The opamp on the towel looks good.
I am curious as to how you added a 100 ohm gate resistor to the opamp board. Did you just cut the trace on the front of the board between Q1 and the ZVP3310 and then bridge in the 100 ohm resistor?
Do you have any idea what kind of dc offset variation you would get with different zvp3310’s using the same R3 & R4? Or do you plan on using a 10k pot in all of the opamps you build up this way. That would make for a lot of pots when making the crossover. I need to read some more about the importance of the offset. All I can recall is that I think at unity gain the importance is diminished.
Another day or two and I should be getting a little gift from mouser, then the real fun begins.
regards,
dave
The opamp on the towel looks good.
I am curious as to how you added a 100 ohm gate resistor to the opamp board. Did you just cut the trace on the front of the board between Q1 and the ZVP3310 and then bridge in the 100 ohm resistor?

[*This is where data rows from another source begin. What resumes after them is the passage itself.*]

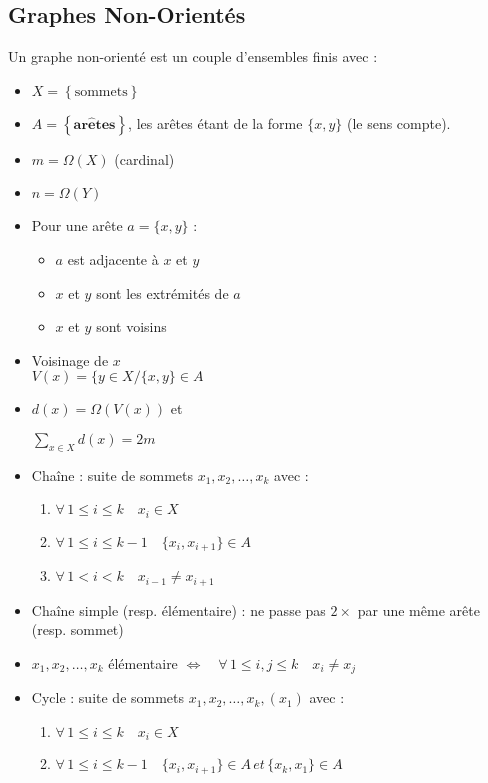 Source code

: \documentclass[a4paper, 8pt]{article}
\begin{document}
\begin{multicols*}{3}
\subsection*{Graphes Non-Orientés}
Un graphe non-orienté \GXA est un couple d'ensembles finis avec :
\begin{itemize}
\item $X = \left\{\text{sommets}\right\}$
\item $A = \left\{\mathbf{ar\hat{e}tes}\right\}$, les arêtes étant de la forme $\{x,y\}$ (le sens compte).
\item $m = \Omega(X)$ (cardinal)
\item $n = \Omega(Y)$
\item Pour une arête $a = \{x,y\}$ :
	\begin{itemize}
	\item $a$ est adjacente à $x$ et $y$
	\item $x$ et $y$ sont les extrémités de $a$
	\item $x$ et $y$ sont voisins
	\end{itemize}
\item Voisinage de $x$\\ $V(x) = \{y \in X / \{x,y\} \in A$
\item $d(x) = \Omega(V(x))$ et \begin{flushright}
$\sum_{x\in X}{d(x)} = 2m$
\end{flushright}
\item Chaîne : suite de sommets $x_1,x_2,\hdots,x_k$ avec :
\begin{enumerate}
\item $\forall \, 1\leqslant i \leqslant k \quad  x_i \in X$
\item $\forall \, 1\leqslant i \leqslant k-1 \quad \{x_i,x_{i+1}\} \in A$
\item $\forall \, 1< i< k \quad x_{i-1} \neq x_{i+1}$
\end{enumerate}
\item Chaîne simple (resp. élémentaire) : ne passe pas $2\times$ par une même arête (resp. sommet)
\item $x_1,x_2,\hdots,x_k$ élémentaire $\Longleftrightarrow \quad \forall \, 1\leqslant i,j \leqslant k \quad  x_i \neq x_j$
\item Cycle : suite de sommets $x_1,x_2,\hdots,x_k,(x_1)$ avec :
\begin{enumerate}
\item $\forall \, 1\leqslant i \leqslant k \quad  x_i \in X$
\item $\forall \, 1\leqslant i \leqslant k-1 \quad \{x_i,x_{i+1}\} \in A \,et\, \{x_k,x_{1}\} \in A$

\end{enumerate}
\end{itemize}
\end{multicols*}
\end{document}
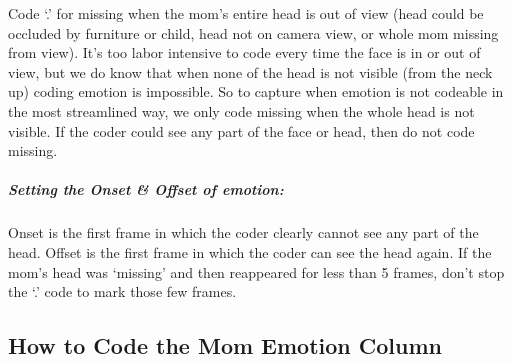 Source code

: \documentclass[
  12pt,
]{book}
\begin{document}
Code `.' for missing when the mom's entire head is out of view (head could be occluded by furniture or child, head not on camera view, or whole mom missing from view). It's too labor intensive to code every time the face is in or out of view, but we do know that when none of the head is not visible (from the neck up) coding emotion is impossible. So to capture when emotion is not codeable in the most streamlined way, we only code missing when the whole head is not visible. If the coder could see any part of the face or head, then do not code missing.

\hypertarget{setting-the-onset-offset-of-emotion-3}{%
\subparagraph{Setting the Onset \& Offset of emotion:}\label{setting-the-onset-offset-of-emotion-3}}

Onset is the first frame in which the coder clearly cannot see any part of the head.
Offset is the first frame in which the coder can see the head again.
If the mom's head was `missing' and then reappeared for less than 5 frames, don't stop the `.' code to mark those few frames.

\hypertarget{how-to-code-the-mom-emotion-column}{%
\subsection{How to Code the Mom Emotion Column}\label{how-to-code-the-mom-emotion-column}}
\end{document}
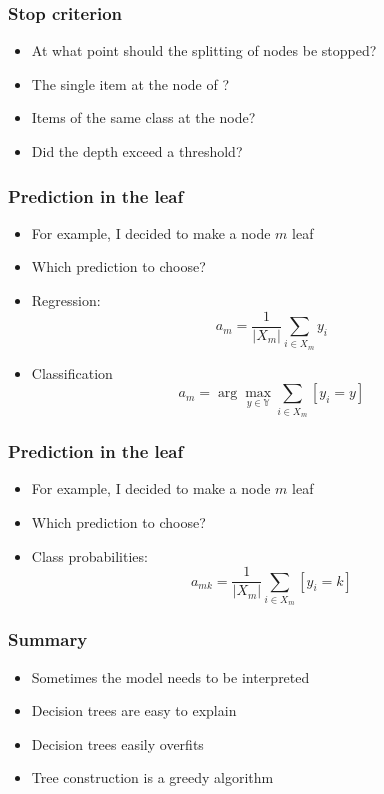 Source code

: \documentclass[default]{beamer}
\begin{document}
	\begin{frame}
		\frametitle{Stop criterion}
		\Large
		\begin{itemize}
			\item At what point should the splitting of nodes be stopped?
			\item The single item at the node of ?
			\item Items of the same class at the node?
			\item Did the depth exceed a threshold?
		\end{itemize}
		
	\end{frame}

	\begin{frame}
		\frametitle{Prediction in the leaf}
		\Large
		\begin{itemize}
			\item For example, I decided to make a node $m$ leaf
			\item Which prediction to choose?
			\item Regression:
			\[
				a_m=\frac{1}{|X_m|}\sum_{i\in X_m}y_i
			\]
			\item Classification
			\[
				a_m=\arg\max_{y\in\mathbb Y}\sum_{i\in X_m}[y_i=y]
			\]
		\end{itemize}
		
	\end{frame}

	\begin{frame}
		\frametitle{Prediction in the leaf}
		\Large
		\begin{itemize}
			\item For example, I decided to make a node $m$ leaf
			\item Which prediction to choose?
			\item Class probabilities:
			\[
			a_{mk}=\frac{1}{|X_m|}\sum_{i\in X_m}[y_i=k]
			\]
		\end{itemize}
		
	\end{frame}

	\begin{frame}
		\frametitle{Summary}
		\Large
		\begin{itemize}
			\item Sometimes the model needs to be interpreted
			\item Decision trees are easy to explain
			\item Decision trees easily overfits
			\item Tree construction is a greedy algorithm
		\end{itemize}
		
	\end{frame}
\end{document}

Do you have any idea what kind of dc offset variation you would get with different zvp3310’s using the same R3 & R4? Or do you plan on using a 10k pot in all of the opamps you build up this way. That would make for a lot of pots when making the crossover. I need to read some more about the importance of the offset. All I can recall is that I think at unity gain the importance is diminished.
Another day or two and I should be getting a little gift from mouser, then the real fun begins.
regards,
dave
I installed the 100 ohm resistor in the gate/base hole and bent the gate and resistor leads and joined them together with solder. No cutting or drilling.
I have built three of these and only measured the first one for the actual drain resistance. I dont recall what the actual voltage was gate to source of the zvp3310, but I think it was around 3.3 volts. Since you are using a different CCS resistor the 1850 ohm I measured would be different. You could setup and measure the Vgs of a few zvp3310's for 10mA and design from there. A pot was easy and fit nicely. I plan on using these discrete op-amps for other projects with more gain so being able to adjust for zero offset is a plus.
BDP
I have built three of these and only measured the first one for the actual drain resistance. I dont recall what the actual voltage was gate to source of the zvp3310, but I think it was around 3.3 volts. Since you are using a different CCS resistor the 1850 ohm I measured would be different. You could setup and measure the Vgs of a few zvp3310's for 10mA and design from there. A pot was easy and fit nicely. I plan on using these discrete op-amps for other projects with more gain so being able to adjust for zero offset is a plus.
BDP
And how does it sound?
I´m considering the MOX opamp as a buffer and in a 2way active XO.
Other than moamps remark that it outperforms several integrated opamps, I have not found any remarks on the MOX sound quality in the threads I´ve read.
Could any of you who´ve built it please post some comments on the sound of these opamps?
Thanks in advance,
Johan
I´m considering the MOX opamp as a buffer and in a 2way active XO.
Other than moamps remark that it outperforms several integrated opamps, I have not found any remarks on the MOX sound quality in the threads I´ve read.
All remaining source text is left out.